- RECORDS FOR PROCESSING -

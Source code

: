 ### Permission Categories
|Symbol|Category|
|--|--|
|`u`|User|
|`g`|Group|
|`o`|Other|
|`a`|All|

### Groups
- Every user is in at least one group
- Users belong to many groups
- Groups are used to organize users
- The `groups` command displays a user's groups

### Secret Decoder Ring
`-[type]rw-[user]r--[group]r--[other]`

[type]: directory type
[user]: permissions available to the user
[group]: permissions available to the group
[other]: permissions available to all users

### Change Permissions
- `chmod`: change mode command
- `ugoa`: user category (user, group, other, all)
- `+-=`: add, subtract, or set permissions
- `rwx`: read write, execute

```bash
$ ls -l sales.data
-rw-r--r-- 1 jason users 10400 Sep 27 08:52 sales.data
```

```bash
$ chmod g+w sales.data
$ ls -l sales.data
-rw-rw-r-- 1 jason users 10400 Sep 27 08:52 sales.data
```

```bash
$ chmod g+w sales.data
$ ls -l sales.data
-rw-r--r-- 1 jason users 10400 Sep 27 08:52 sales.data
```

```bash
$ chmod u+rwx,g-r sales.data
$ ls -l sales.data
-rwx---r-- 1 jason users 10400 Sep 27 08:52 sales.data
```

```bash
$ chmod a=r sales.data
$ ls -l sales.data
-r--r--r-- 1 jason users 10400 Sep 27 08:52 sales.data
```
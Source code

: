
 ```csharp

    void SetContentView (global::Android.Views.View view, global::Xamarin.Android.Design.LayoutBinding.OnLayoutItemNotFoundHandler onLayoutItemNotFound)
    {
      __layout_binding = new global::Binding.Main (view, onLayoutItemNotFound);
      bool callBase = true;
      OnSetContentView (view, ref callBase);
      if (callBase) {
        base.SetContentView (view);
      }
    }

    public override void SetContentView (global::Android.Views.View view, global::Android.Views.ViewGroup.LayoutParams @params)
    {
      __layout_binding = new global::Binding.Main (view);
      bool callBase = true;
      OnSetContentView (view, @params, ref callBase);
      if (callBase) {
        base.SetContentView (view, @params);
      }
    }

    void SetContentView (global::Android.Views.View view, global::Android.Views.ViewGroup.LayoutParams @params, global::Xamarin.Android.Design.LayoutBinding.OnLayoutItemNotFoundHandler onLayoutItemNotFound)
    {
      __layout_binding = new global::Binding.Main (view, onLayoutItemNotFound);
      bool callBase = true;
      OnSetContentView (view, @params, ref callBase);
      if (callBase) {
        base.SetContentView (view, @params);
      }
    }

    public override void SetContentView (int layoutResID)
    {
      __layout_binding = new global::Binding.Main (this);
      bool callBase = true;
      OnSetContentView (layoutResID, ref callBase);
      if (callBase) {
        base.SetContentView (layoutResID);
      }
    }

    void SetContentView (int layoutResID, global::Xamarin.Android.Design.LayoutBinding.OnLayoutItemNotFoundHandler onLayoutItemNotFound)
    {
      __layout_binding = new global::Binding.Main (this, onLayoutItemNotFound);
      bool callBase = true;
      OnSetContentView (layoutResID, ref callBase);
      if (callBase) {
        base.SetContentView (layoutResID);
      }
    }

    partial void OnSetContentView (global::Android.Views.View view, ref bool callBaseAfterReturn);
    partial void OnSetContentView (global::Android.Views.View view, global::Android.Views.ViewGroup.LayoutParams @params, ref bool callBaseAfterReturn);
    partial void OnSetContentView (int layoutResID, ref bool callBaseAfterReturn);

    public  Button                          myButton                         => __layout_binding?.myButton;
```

- EXERCISE INSTRUCTIONS -
Until the last line is reached, keep transcribing the data exactly.

- EXPECTED OUTPUT -
Source code

: ### Permission Categories
|Symbol|Category|
|--|--|
|`u`|User|
|`g`|Group|
|`o`|Other|
|`a`|All|

### Groups
- Every user is in at least one group
- Users belong to many groups
- Groups are used to organize users
- The `groups` command displays a user's groups

### Secret Decoder Ring
`-[type]rw-[user]r--[group]r--[other]`

[type]: directory type
[user]: permissions available to the user
[group]: permissions available to the group
[other]: permissions available to all users

### Change Permissions
- `chmod`: change mode command
- `ugoa`: user category (user, group, other, all)
- `+-=`: add, subtract, or set permissions
- `rwx`: read write, execute

```bash
$ ls -l sales.data
-rw-r--r-- 1 jason users 10400 Sep 27 08:52 sales.data
```

```bash
$ chmod g+w sales.data
$ ls -l sales.data
-rw-rw-r-- 1 jason users 10400 Sep 27 08:52 sales.data
```

```bash
$ chmod g+w sales.data
$ ls -l sales.data
-rw-r--r-- 1 jason users 10400 Sep 27 08:52 sales.data
```

```bash
$ chmod u+rwx,g-r sales.data
$ ls -l sales.data
-rwx---r-- 1 jason users 10400 Sep 27 08:52 sales.data
```

```bash
$ chmod a=r sales.data
$ ls -l sales.data
-r--r--r-- 1 jason users 10400 Sep 27 08:52 sales.data
```
Source code

:
 ```csharp

    void SetContentView (global::Android.Views.View view, global::Xamarin.Android.Design.LayoutBinding.OnLayoutItemNotFoundHandler onLayoutItemNotFound)
    {
      __layout_binding = new global::Binding.Main (view, onLayoutItemNotFound);
      bool callBase = true;
      OnSetContentView (view, ref callBase);
      if (callBase) {
        base.SetContentView (view);
      }
    }

    public override void SetContentView (global::Android.Views.View view, global::Android.Views.ViewGroup.LayoutParams @params)
    {
      __layout_binding = new global::Binding.Main (view);
      bool callBase = true;
      OnSetContentView (view, @params, ref callBase);
      if (callBase) {
        base.SetContentView (view, @params);
      }
    }

    void SetContentView (global::Android.Views.View view, global::Android.Views.ViewGroup.LayoutParams @params, global::Xamarin.Android.Design.LayoutBinding.OnLayoutItemNotFoundHandler onLayoutItemNotFound)
    {
      __layout_binding = new global::Binding.Main (view, onLayoutItemNotFound);
      bool callBase = true;
      OnSetContentView (view, @params, ref callBase);
      if (callBase) {
        base.SetContentView (view, @params);
      }
    }

    public override void SetContentView (int layoutResID)
    {
      __layout_binding = new global::Binding.Main (this);
      bool callBase = true;
      OnSetContentView (layoutResID, ref callBase);
      if (callBase) {
        base.SetContentView (layoutResID);
      }
    }

    void SetContentView (int layoutResID, global::Xamarin.Android.Design.LayoutBinding.OnLayoutItemNotFoundHandler onLayoutItemNotFound)
    {
      __layout_binding = new global::Binding.Main (this, onLayoutItemNotFound);
      bool callBase = true;
      OnSetContentView (layoutResID, ref callBase);
      if (callBase) {
        base.SetContentView (layoutResID);
      }
    }

    partial void OnSetContentView (global::Android.Views.View view, ref bool callBaseAfterReturn);
    partial void OnSetContentView (global::Android.Views.View view, global::Android.Views.ViewGroup.LayoutParams @params, ref bool callBaseAfterReturn);
    partial void OnSetContentView (int layoutResID, ref bool callBaseAfterReturn);

    public  Button                          myButton                         => __layout_binding?.myButton;
```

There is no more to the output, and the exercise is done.